Subash Chandra Bose was an important Bengali freedom fighter, born in Cuttack in Orissa in 1898. From his childhood, Bose was a nationalist. For instance, when he was at college, he attacked a British professor who hit some Indian students and who made rude comments about India. The college sent Bose away and he finished his degree in philosophy in another one. He then went to the UK but promised his father he was going to sit for the Indian Civil Service exams. In fact, he came fourth in these and got a job but he then decided that he could not work for a foreign government against his own people. You see, for Bose, Indian independence was always the most important thing! More important than his own career and comfort.
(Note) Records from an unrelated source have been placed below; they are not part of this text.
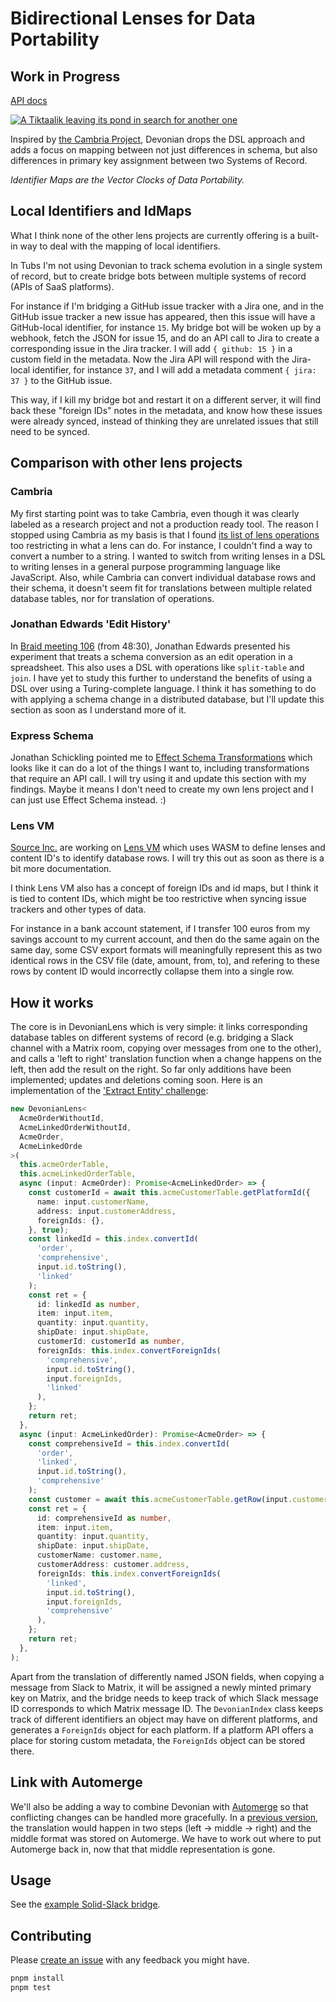 # Bidirectional Lenses for Data Portability
## Work in Progress
[API docs](https://tubsproject.github.io/devonian/)

[![A Tiktaalik leaving its pond in search for another one](https://cdn.mos.cms.futurecdn.net/fi8nrWxvEb5sowf5jkQ8RY-700-80.jpg.webp)](https://www.livescience.com/43596-devonian-period.html)

Inspired by [the Cambria Project](https://github.com/inkandswitch/cambria-project), Devonian drops the DSL approach and adds a focus on mapping between not just differences in schema, but also differences in primary key assignment between two Systems of Record.

*Identifier Maps are the Vector Clocks of Data Portability.*

## Local Identifiers and IdMaps
What I think none of the other lens projects are currently offering is a built-in way to deal with the mapping of local identifiers.

In Tubs I'm not using Devonian to track schema evolution in a single system of record, but to create bridge bots between multiple systems of record (APIs of SaaS platforms).

For instance if I'm bridging a GitHub issue tracker with a Jira one, and in the GitHub issue tracker a new issue has appeared, then this issue will have a GitHub-local identifier, for instance `15`. My bridge bot will be woken up by a webhook, fetch the JSON for issue 15, and do an API call to Jira to create a corresponding issue in the Jira tracker. I will add `{ github: 15 }` in a custom field in the metadata. Now the Jira API will respond with the Jira-local identifier, for instance `37`, and I will add a metadata comment `{ jira: 37 }` to the GitHub issue.

This way, if I kill my bridge bot and restart it on a different server, it will find back these "foreign IDs" notes in the metadata, and know how these issues were already synced, instead of thinking they are unrelated issues that still need to be synced.

## Comparison with other lens projects
### Cambria
My first starting point was to take Cambria, even though it was clearly labeled as a research project and not a production ready tool. The reason I stopped using Cambria as my basis is that I found [its list of lens operations](https://github.com/inkandswitch/cambria-project/tree/26fca3231053e96edaac9ad13e88db0be4ab4668?tab=readme-ov-file#lens-operations) too restricting in what a lens can do. For instance, I couldn't find a way to convert a number to a string. I wanted to switch from writing lenses in a DSL to writing lenses in a general purpose programming language like JavaScript. Also, while Cambria can convert individual database rows and their schema, it doesn't seem fit for translations between multiple related database tables, nor for translation of operations.

### Jonathan Edwards 'Edit History'
In [Braid meeting 106](https://braid.org/meeting-106) (from 48:30), Jonathan Edwards presented his experiment that treats a schema conversion as an edit operation in a spreadsheet. This also uses a DSL with operations like `split-table` and `join`. I have yet to study this further to understand the benefits of using a DSL over using a Turing-complete language. I think it has something to do with applying a schema change in a distributed database, but I'll update this section as soon as I understand more of it.

### Express Schema
Jonathan Schickling pointed me to [Effect Schema Transformations](https://effect.website/docs/schema/transformations/#async-transformations) which looks like it can do a lot of the things I want to, including transformations that require an API call. I will try using it and update this section with my findings. Maybe it means I don't need to create my own lens project and I can just use Effect Schema instead. :)

### Lens VM
[Source Inc.](https://source.network/) are working on [Lens VM](https://github.com/lens-vm/lens-vm.org/blob/master/content/about.md) which uses WASM to define lenses and content ID's to identify database rows. I will try this out as soon as there is a bit more documentation. 

I think Lens VM also has a concept of foreign IDs and id maps, but I think it is tied to content IDs, which might be too restrictive when syncing issue trackers and other types of data.

For instance in a bank account statement, if I transfer 100 euros from my savings account to my current account, and then do the same again on the same day, some CSV export formats will meaningfully represent this as two identical rows in the CSV file (date, amount, from, to), and refering to these rows by content ID would incorrectly collapse them into a single row.

## How it works
The core is in DevonianLens which is very simple: it links corresponding database tables on different systems of record (e.g. bridging a Slack channel with a Matrix room, copying over messages from one to the other), and calls a 'left to right' translation function when a change happens on the left, then add the result on the right. So far only additions have been implemented; updates and deletions coming soon. Here is an implementation of the ['Extract Entity' challenge](https://arxiv.org/pdf/2309.11406):
```ts
new DevonianLens<
  AcmeOrderWithoutId,
  AcmeLinkedOrderWithoutId,
  AcmeOrder,
  AcmeLinkedOrde
>(
  this.acmeOrderTable,
  this.acmeLinkedOrderTable,
  async (input: AcmeOrder): Promise<AcmeLinkedOrder> => {
    const customerId = await this.acmeCustomerTable.getPlatformId({
      name: input.customerName,
      address: input.customerAddress,
      foreignIds: {},
    }, true);
    const linkedId = this.index.convertId(
      'order',
      'comprehensive',
      input.id.toString(),
      'linked'
    );
    const ret = {
      id: linkedId as number,
      item: input.item,
      quantity: input.quantity,
      shipDate: input.shipDate,
      customerId: customerId as number,
      foreignIds: this.index.convertForeignIds(
        'comprehensive',
        input.id.toString(),
        input.foreignIds,
        'linked'
      ),
    };
    return ret;
  },
  async (input: AcmeLinkedOrder): Promise<AcmeOrder> => {
    const comprehensiveId = this.index.convertId(
      'order',
      'linked',
      input.id.toString(),
      'comprehensive'
    );
    const customer = await this.acmeCustomerTable.getRow(input.customerId);
    const ret = {
      id: comprehensiveId as number,
      item: input.item,
      quantity: input.quantity,
      shipDate: input.shipDate,
      customerName: customer.name,
      customerAddress: customer.address,
      foreignIds: this.index.convertForeignIds(
        'linked',
        input.id.toString(),
        input.foreignIds,
        'comprehensive'
      ),
    };
    return ret;
  },
);
```

Apart from the translation of differently named JSON fields, when copying a message from Slack to Matrix, it will be assigned a newly minted primary key on Matrix, and the bridge needs to keep track of which Slack message ID corresponds to which Matrix message ID.
The `DevonianIndex` class keeps track of different identifiers an object may have on different platforms, and generates a `ForeignIds` object for each platform. If a platform API offers a place for storing custom metadata, the `ForeignIds` object can be stored there.

## Link with Automerge
We'll also be adding a way to combine Devonian with [Automerge](https://automerge.org) so that conflicting changes can be handled more gracefully.
In a [previous version](https://github.com/tubsproject/reflector/blob/e01470d/README.md), the translation would happen in two steps (left -> middle -> right) and the middle format was stored on Automerge. We have to work out where to put Automerge back in, now that that middle representation is gone.

## Usage
See the [example Solid-Slack bridge](https://github.com/tubsproject/devonian/blob/main/examples/DevonianSolidSlackBridge.ts).

## Contributing
Please [create an issue](https://github.com/tubsproject/devonian/issues/new) with any feedback you might have.
```sh
pnpm install
pnpm test
```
Bose returned to India from London in 1921 and started a newspaper called ‘Swaraj’, which means ‘Self Government’. Two years later, he became the President of the National Congress All India Youth League. In 1925, the police arrested Bose and he spent two years in prison in Mandalay in Burma, where he caught TB. When he got out in 1927, Bose became General Secretary of the Congress Party and worked with Nehru for Indian independence.  In December of the following year, Bose organized Congress’ annual meeting in Calcutta. But Bose’s love of discipline and military uniforms did not please Gandhi, who believed in non-violence. This was the start of a deep disagreement between Gandhi and Nehru, on the one hand, and Bose on the other.

After several more months in prison, in 1933, Bose started on a trip to Europe. His aim was to interest leaders and politicians in India’s struggle for independence. While he was in Europe, Bose met the Fascist leader of Italy, Benito Mussolini.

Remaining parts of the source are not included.